** Opening Material for this exercise block **

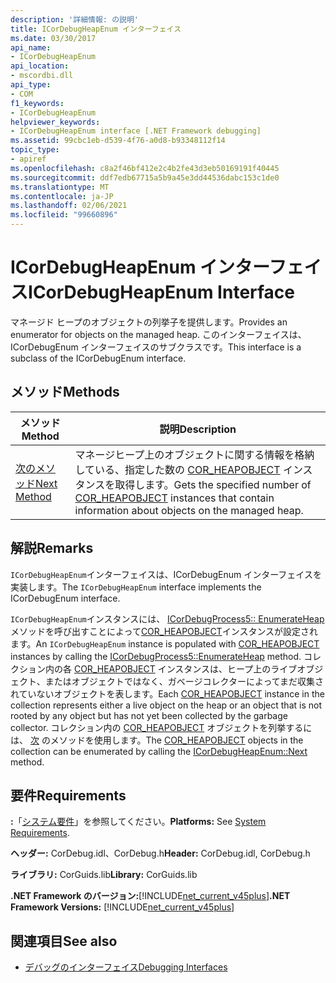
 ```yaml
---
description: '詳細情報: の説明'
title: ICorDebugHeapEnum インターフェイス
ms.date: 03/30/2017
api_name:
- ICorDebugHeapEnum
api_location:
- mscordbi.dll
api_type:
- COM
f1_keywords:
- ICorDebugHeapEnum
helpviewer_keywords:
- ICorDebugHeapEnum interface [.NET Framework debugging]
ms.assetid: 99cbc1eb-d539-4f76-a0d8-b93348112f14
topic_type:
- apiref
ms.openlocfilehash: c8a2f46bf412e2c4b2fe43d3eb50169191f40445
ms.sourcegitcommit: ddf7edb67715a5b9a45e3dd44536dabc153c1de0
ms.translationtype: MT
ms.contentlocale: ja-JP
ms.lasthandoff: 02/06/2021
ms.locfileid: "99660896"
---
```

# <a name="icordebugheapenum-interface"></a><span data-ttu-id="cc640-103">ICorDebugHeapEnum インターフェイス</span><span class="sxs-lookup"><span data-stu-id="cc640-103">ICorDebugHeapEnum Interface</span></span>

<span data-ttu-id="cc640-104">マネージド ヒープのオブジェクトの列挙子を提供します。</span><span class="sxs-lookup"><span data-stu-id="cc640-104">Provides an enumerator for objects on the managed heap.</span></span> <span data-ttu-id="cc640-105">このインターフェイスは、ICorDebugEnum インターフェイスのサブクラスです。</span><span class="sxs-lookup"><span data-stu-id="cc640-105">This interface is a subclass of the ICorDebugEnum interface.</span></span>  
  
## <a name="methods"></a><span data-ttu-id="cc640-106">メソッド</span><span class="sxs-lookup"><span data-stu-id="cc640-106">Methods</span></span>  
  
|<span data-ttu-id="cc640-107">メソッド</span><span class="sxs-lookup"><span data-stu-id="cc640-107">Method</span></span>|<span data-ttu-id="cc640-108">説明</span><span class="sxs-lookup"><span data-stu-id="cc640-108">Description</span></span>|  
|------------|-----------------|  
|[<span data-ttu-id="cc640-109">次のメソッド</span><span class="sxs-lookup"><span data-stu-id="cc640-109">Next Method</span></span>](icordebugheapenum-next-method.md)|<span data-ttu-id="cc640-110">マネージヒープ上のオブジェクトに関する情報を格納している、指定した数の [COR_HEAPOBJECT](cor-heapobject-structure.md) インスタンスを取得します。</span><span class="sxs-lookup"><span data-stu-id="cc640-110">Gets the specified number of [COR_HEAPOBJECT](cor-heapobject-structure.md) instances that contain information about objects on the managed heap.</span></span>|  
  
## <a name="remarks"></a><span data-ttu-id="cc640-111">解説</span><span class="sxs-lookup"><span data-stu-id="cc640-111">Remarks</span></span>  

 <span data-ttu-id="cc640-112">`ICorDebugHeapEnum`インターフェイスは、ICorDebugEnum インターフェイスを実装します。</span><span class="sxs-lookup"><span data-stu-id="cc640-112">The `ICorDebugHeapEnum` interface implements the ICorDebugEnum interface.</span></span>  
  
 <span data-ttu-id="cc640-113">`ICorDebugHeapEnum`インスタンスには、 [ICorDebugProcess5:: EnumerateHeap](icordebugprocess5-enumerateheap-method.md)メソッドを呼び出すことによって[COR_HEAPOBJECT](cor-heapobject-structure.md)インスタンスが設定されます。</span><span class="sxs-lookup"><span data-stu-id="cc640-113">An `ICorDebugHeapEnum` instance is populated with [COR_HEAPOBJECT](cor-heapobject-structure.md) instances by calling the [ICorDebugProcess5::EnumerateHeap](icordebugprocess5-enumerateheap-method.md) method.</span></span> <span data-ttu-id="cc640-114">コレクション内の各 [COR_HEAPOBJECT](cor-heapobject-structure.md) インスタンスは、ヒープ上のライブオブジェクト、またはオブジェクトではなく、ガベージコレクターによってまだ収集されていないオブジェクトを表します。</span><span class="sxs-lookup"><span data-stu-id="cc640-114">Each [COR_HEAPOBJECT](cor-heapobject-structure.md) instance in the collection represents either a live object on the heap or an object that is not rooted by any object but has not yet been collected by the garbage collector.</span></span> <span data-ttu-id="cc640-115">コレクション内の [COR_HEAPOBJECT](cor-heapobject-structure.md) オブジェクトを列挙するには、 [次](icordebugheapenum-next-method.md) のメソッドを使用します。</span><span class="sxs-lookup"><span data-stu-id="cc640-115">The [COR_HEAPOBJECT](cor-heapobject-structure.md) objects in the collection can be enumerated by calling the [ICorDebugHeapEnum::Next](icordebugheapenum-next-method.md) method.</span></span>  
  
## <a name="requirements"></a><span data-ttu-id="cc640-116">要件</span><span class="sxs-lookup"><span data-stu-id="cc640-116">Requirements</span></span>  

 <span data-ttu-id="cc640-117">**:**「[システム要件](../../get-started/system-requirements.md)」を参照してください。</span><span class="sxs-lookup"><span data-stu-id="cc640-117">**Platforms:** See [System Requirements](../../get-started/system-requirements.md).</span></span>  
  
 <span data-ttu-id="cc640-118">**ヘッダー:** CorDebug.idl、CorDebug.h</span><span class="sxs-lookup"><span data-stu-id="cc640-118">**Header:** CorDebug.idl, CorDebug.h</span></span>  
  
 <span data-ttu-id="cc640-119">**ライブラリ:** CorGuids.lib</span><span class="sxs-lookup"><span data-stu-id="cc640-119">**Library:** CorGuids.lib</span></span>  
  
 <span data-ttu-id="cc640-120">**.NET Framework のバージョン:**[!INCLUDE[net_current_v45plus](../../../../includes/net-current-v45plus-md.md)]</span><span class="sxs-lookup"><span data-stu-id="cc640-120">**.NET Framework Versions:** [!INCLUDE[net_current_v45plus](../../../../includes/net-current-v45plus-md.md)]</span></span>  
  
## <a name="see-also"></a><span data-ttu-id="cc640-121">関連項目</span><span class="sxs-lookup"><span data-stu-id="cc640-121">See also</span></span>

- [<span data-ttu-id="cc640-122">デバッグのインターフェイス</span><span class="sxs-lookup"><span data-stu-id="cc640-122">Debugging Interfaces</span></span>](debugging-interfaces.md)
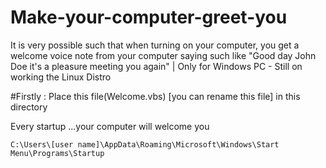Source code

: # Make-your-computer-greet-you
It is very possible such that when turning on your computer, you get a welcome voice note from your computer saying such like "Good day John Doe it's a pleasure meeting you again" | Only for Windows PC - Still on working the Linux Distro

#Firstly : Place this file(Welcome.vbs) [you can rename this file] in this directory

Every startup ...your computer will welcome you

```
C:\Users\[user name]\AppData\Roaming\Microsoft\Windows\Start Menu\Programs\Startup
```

** Closing Material for this exercise block **

(Work instructions):
Number of lines above with the word "computer": state it alone.

(Task solution):
3